Good Bye Sala de Partos!
Cada rotación que uno supera te acerca más a la meta. Desde que inicie la residencia médica me repito constantemente que una guardia más es una menos. Si, lo se, suena un poco maniático eso. Pero si se preguntan porque los médicos suelen ser un poquito locos, intenten sobrevivir 3-4 años a un Postgrado, hay que estar loco de remate. Pero en el fondo eso nos gusta, nos llena el alma esa adrenalina de las guardias, las horas sin dor.ir y todo lo demás.
Está semana culmine oficialmente mi primera rotación como Residente de segundo nivel en el área de atención al recién nacido, el retencito como se le dice coloquialmente. Honestamente yo amo la parte de neonatología, los chiquis recién nacidos me dan una ternura, honestamente es una de las rotaciones más tristes y más gratificantes a la ves. Siempre lo he dicho acá en mi blog, amo la emoción que existe de ese primer encuentro entre madre e hijo, es espectacular verlas conocer a sus pequeños por primera vez. Pero también es desgarrador darles la noticia de que se encuentran en graves condiciones, o incluso peor cuando fallecen. Pero son cosas que van de la mano con esta profesión. Ya lo comenté en el primer párrafo, los médicos estamos ¡locos de remate!.

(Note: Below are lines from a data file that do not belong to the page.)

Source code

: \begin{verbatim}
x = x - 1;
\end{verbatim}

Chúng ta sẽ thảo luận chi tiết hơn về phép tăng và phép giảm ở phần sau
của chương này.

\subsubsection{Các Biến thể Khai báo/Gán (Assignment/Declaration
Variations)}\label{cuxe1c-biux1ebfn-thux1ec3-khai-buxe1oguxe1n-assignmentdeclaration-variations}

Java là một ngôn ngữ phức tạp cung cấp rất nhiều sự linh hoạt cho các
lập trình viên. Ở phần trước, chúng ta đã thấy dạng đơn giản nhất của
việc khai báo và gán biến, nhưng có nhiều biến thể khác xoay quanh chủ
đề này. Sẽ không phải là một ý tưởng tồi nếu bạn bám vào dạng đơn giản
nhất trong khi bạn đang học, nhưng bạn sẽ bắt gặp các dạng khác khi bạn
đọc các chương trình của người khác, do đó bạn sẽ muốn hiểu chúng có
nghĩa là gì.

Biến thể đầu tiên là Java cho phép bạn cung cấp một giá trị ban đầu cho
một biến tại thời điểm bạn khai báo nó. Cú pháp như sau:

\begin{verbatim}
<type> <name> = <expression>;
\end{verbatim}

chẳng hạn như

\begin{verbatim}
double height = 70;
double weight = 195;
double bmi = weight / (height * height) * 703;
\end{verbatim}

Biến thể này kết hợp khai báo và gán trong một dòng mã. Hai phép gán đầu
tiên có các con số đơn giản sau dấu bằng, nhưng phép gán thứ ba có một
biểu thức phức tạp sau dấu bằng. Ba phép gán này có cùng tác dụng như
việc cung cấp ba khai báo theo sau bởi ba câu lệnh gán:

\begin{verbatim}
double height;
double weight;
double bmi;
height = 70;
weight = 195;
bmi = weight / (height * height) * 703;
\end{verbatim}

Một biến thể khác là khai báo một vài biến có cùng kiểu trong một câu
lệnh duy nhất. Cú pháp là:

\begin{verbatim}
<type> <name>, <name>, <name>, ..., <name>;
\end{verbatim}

Una de las cosas que más tenía yo de esta rotación era asumir mi papel como residente de segundo nivel. Nunca se me ha dado bien eso de enseñar, y a diferencia del año pasado ya no era más el residente de primer nivel al que todos le perdonan los errores por qué está aprendiendo. Si no, que cae sobre mis hombros la responsabilidad de instruir a mi R1, de enseñarle todo eso que yo un día no sabía. No se imaginan el terror que me daba no saber que hacer cuando llegara el momento de la emergencia, cada día me repetía que me faltó mucho por aprender. Pero cada una de las veces que el momento de correr llegó, supe cómo actuar, con calma y astucia hice lo que con tanta admiración yo veía en años anteriores a otro hacer, eso que decía que yo jamás sería capaz, y miren, fui capaz,supere una vez más los retos, y finalizó mi rotación complacida y orgullosa de mi misma.
Este nuevo papel de R2 me ha hecho darme cuenta que soy capaz deas cosas de las que yo creía capaz. Y aunque aún me siento insegura con respecto a mis conocimientos, creo que a la hora de la verdad, ni el médico más experimentado se las sabe todas. Está sala de partos estuvo llena de todo, niños con malformaciones gastrointestinales, una bebita con genitales ambiguos, un nene con anencefalia, hijo de madre diabética que peso 5 kg, trillizos, muchos pero muchos pares de gemelitos, bebés pretérminos, y mucho más. Cómo para que aprendiera de todo un poco, de todas y cada una de las complicaciones que puede presentar un recién nacido.
Acá vamos un pasito a la vez, sumando y sumando granitos de arena al saco, construyendo la mejor versión de esta pequeña futura pediatra. Por ahora me despido, espero disfruten de estás pequeñas anécdotas nosocomiales, nos vemos en una próxima publicación.